In a complicated political process spanning the years from the 1850s to the 1880s, punctuated by disastrous rate wars, railroad regulation was realigned to accommodate this new reality. With the passage of the Interstate Commerce Act in 1887, regulation of interstate railroad rates shifted from the state to the national level. In subsequent decades, as other American businesses became increasingly national in scope, so did other aspects of business regulation—always amidst great controversy and never completely so. (Antitrust policy was effectively nationalized after 1890, as was securities regulation during the New Deal, for example, but incorporation policy has remained largely in the hands of the states.)
The financial industry has undergone a similar spatial realignment in the last two decades. Where giant railroad systems spanned the American continent by the late nineteenth century, financial companies now span the globe. As a result, nations today, much like the American states in the nineteenth century, are facing a competitive “race to the bottom” in business regulation. International regulatory competition was one of the factors Alan Greenspan cited in arguing (successfully) against federal regulation of over-the-counter derivatives in 2000: if the U.S. regulated derivatives more stringently than other nations, the derivatives market — and its associated revenues and jobs — would migrate to more favorable jurisdictions.
In the coming years, the force of competition among nations to attract capital is likely to intensify. We can stay the course, dealing as best we can with the periodic crises engendered by the laxity of national regulation that intense international competition promotes, or we can begin the hard work of doing what Americans did in an earlier era—realigning business regulation in light of the new spatial realities of business. In the present environment, fortunately, we would find eager allies abroad if we chose realignment.
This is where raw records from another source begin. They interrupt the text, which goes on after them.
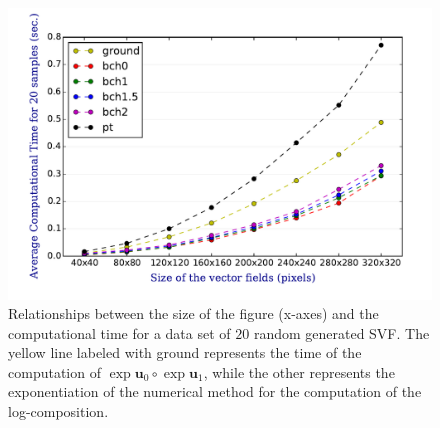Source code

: \begin{figure}[!ht]
	\includegraphics[scale=0.7]{figures/svf_computational_time.pdf}
	\caption{Relationships between the size of the figure (x-axes) and the computational time for a data set of $20$ random generated SVF. The yellow line labeled with ground represents the time of the computation of $\exp{\mathbf{u}_0}\circ \exp{\mathbf{u}_1}$, while the other represents the exponentiation of the numerical method for the computation of the log-composition.}
	\label{fig:svf_computational_time}
\end{figure}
As we debate what to do next, let us at least agree on this: the American government has a long and rich history of initiatives, large and small, to support economic growth. “Laissez-faire” is a myth. Our history of government action, in times of crisis as well as in normal times, extends back to the founding. The question today is not whether the government should do something, but what it should do this time. In view of our history, very little is off the table.
1 comment:
Thanks for this valuable contribution, Colleen. Of course if we throw in state governments, we find even more government involvement with the economy. Early states owned significant amounts of bank stock, some states like Virginia invested in bridge and turnpike companies as well as railroads and canals, and so forth. Of course this begs the question of why American governments moved away from taking equity positions in businesses. To a first approximation, the answer is that such investments were a) mere rent-seeking and b) ineffective. Take, for example, the much vaunted public-private joint venture now commonly called the Erie Canal. The main line was a smashing success but due to the government's involvement New York soon found itself building numerous ill-advised feeders that nearly bankrupted the state. I don't want to argue against the current policy but I do think we need to also take away the lesson that government money is not always, or perhaps even usually, smart money.